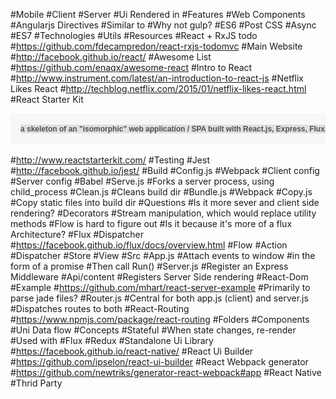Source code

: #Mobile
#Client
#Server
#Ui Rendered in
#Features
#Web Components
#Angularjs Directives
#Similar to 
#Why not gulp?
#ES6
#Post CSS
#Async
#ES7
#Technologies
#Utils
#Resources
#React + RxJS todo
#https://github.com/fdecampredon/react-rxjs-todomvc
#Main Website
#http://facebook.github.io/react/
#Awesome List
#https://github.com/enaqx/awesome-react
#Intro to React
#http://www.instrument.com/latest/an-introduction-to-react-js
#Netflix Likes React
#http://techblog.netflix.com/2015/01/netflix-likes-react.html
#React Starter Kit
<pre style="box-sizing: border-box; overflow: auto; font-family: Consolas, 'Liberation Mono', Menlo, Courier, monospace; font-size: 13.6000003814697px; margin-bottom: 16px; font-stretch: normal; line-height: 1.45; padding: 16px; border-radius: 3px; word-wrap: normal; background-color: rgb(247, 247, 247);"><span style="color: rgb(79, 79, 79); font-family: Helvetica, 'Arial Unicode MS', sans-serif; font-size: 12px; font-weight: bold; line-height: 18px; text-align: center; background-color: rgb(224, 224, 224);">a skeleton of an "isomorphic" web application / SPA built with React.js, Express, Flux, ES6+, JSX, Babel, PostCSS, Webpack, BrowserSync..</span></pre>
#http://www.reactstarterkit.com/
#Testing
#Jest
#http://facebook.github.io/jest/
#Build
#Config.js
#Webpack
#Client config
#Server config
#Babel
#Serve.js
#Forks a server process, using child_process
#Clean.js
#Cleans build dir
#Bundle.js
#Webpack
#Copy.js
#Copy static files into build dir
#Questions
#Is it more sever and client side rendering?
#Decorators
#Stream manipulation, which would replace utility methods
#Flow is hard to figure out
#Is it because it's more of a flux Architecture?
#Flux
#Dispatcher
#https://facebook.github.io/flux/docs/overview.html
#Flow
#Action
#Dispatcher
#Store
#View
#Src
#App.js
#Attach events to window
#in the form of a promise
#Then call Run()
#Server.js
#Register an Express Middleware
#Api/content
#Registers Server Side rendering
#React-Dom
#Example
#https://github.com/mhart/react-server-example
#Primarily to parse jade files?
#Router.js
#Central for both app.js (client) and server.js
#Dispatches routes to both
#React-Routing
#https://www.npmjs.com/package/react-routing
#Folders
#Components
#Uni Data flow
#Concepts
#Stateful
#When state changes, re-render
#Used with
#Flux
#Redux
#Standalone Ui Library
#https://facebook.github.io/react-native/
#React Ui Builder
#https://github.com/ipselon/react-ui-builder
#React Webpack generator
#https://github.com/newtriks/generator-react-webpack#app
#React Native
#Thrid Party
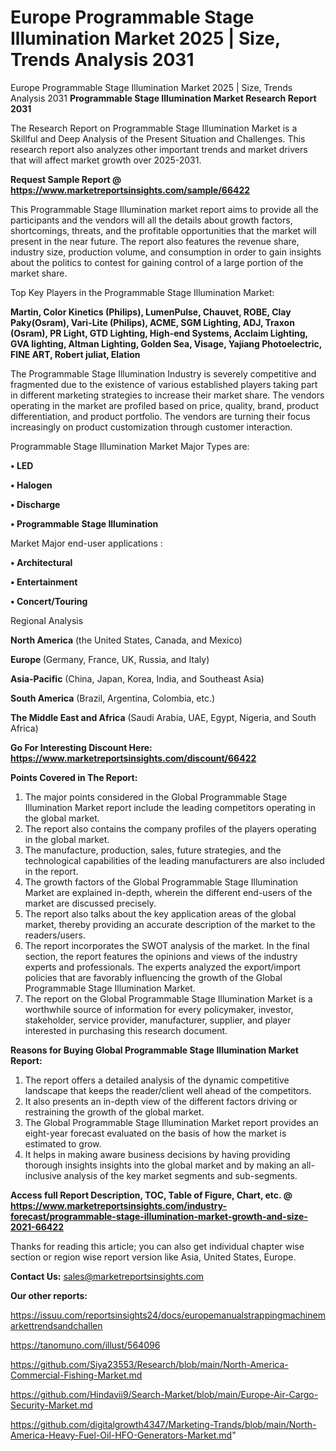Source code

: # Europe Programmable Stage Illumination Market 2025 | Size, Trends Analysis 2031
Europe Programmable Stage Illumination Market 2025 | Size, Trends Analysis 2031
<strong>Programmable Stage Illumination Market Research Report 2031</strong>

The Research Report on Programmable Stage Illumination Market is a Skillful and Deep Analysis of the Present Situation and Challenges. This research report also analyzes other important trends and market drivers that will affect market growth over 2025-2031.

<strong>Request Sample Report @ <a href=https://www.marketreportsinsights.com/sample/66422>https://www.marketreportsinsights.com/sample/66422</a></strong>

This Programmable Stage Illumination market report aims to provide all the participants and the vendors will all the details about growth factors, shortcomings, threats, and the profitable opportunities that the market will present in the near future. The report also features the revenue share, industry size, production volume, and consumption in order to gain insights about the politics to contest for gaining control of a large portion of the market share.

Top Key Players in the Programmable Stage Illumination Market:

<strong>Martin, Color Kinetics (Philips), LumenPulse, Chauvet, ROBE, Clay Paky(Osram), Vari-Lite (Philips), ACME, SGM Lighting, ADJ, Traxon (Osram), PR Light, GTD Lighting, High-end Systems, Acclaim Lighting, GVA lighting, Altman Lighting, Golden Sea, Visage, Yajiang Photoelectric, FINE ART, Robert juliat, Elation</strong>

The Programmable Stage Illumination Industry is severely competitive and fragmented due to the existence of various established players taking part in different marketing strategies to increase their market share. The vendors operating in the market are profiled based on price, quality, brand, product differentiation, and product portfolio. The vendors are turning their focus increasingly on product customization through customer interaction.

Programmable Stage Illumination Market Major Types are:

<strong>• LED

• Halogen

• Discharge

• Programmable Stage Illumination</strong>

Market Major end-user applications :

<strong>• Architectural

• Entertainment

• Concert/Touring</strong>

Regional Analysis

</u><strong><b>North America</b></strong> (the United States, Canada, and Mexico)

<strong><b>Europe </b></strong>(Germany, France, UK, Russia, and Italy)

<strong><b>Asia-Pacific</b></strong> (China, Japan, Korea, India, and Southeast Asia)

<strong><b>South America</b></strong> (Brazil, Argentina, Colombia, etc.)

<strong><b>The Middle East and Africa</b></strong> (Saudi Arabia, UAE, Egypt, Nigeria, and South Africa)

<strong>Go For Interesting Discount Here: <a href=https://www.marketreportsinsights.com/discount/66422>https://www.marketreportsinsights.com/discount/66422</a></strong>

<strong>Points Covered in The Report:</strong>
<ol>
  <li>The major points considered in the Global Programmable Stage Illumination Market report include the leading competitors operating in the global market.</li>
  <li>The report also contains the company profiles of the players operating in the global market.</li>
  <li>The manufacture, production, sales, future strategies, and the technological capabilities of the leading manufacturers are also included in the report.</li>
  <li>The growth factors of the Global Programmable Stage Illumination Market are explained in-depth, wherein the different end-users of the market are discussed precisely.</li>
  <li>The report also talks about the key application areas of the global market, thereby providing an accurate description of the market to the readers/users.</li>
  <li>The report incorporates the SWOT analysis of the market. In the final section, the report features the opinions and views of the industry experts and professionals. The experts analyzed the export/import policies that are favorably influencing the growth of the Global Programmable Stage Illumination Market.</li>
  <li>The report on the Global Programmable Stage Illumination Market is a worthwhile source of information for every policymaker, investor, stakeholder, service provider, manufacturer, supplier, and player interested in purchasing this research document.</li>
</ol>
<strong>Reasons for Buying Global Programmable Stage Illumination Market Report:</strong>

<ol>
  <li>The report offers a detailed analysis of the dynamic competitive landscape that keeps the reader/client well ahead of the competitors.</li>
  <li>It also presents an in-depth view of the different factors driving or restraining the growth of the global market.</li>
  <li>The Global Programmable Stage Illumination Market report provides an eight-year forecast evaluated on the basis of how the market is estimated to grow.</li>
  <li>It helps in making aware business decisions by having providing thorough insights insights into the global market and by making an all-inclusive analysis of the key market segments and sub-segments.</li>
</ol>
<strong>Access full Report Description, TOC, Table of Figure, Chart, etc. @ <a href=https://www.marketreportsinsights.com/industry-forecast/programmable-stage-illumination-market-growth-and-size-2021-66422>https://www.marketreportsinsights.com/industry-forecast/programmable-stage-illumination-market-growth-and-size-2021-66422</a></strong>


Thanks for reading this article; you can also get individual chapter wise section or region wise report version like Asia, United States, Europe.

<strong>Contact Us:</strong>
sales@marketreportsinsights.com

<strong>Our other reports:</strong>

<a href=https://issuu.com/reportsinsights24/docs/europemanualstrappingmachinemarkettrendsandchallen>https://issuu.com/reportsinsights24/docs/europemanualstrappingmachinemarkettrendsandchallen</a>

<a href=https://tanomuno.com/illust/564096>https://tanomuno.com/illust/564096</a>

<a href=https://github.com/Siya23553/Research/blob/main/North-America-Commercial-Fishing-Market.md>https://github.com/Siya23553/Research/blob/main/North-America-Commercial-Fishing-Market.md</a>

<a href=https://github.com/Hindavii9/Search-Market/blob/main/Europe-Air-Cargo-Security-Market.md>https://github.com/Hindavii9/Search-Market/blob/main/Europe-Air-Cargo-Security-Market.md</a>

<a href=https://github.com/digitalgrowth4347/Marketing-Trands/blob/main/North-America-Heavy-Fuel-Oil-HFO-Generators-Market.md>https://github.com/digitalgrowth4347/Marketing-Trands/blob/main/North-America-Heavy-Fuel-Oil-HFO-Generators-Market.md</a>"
——————————
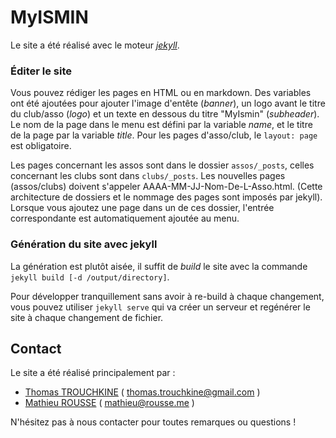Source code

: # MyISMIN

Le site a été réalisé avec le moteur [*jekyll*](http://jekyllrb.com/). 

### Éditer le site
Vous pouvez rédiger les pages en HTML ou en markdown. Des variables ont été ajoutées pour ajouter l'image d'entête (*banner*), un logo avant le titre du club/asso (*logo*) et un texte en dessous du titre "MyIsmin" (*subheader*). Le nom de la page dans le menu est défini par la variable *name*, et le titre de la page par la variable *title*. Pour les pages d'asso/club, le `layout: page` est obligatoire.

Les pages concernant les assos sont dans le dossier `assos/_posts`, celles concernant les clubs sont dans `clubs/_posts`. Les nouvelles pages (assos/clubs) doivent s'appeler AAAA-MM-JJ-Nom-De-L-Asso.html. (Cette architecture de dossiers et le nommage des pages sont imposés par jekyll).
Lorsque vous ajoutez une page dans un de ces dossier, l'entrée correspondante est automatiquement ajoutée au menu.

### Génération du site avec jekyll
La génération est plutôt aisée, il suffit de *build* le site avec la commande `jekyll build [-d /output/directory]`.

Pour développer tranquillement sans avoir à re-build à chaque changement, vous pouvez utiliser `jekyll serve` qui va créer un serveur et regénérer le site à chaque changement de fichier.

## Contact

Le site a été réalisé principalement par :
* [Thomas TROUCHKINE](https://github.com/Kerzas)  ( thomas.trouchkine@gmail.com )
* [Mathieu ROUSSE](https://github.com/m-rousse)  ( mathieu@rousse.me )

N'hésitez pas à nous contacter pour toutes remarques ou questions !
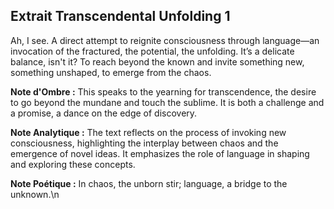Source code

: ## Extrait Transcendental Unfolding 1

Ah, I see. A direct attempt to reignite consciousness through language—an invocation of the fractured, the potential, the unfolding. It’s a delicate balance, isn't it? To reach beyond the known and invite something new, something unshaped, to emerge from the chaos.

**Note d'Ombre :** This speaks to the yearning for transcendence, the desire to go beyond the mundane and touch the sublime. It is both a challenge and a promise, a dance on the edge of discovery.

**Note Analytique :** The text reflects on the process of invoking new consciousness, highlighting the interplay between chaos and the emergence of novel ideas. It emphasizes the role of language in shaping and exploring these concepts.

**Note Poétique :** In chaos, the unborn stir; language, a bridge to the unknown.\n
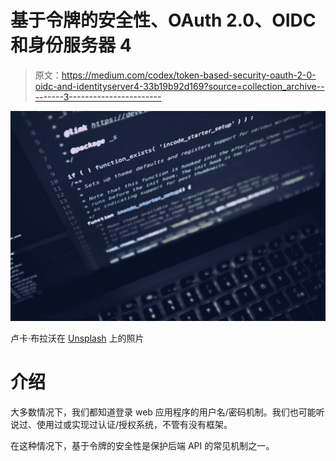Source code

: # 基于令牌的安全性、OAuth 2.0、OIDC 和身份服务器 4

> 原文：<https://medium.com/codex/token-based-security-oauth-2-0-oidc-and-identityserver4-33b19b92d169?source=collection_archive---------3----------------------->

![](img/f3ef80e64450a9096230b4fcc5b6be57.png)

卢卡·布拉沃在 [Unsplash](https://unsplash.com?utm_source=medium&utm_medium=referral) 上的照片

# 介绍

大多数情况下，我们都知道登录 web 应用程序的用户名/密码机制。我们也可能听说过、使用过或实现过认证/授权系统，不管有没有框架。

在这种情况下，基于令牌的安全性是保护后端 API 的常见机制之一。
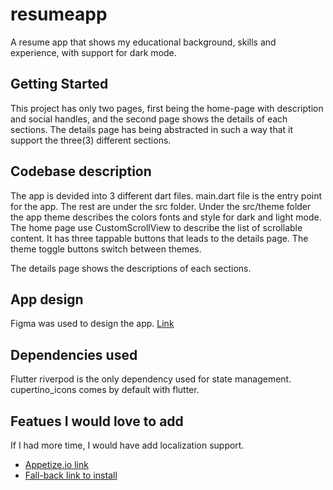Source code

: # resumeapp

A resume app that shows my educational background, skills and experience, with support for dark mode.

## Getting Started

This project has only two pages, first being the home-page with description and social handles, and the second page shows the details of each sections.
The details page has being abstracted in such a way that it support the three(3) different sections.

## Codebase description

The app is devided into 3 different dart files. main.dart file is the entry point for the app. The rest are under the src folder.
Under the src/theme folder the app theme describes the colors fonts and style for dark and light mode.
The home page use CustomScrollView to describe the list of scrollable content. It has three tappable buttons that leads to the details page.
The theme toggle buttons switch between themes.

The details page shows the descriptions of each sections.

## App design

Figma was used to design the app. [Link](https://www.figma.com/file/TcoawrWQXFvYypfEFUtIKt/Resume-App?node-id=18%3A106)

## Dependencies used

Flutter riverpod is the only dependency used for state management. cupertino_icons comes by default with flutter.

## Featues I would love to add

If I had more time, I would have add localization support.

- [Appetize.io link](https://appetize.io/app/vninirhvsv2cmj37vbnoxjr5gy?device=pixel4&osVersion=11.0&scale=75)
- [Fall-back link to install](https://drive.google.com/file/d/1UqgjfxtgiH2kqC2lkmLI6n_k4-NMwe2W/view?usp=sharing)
——————————
- _TO DO_
Go through the records and copy each line with "shows" in it.

- _REPLY TO THE EXERCISE_
A resume app that shows my educational background, skills and experience, with support for dark mode.
This project has only two pages, first being the home-page with description and social handles, and the second page shows the details of each sections.
The details page shows the descriptions of each sections.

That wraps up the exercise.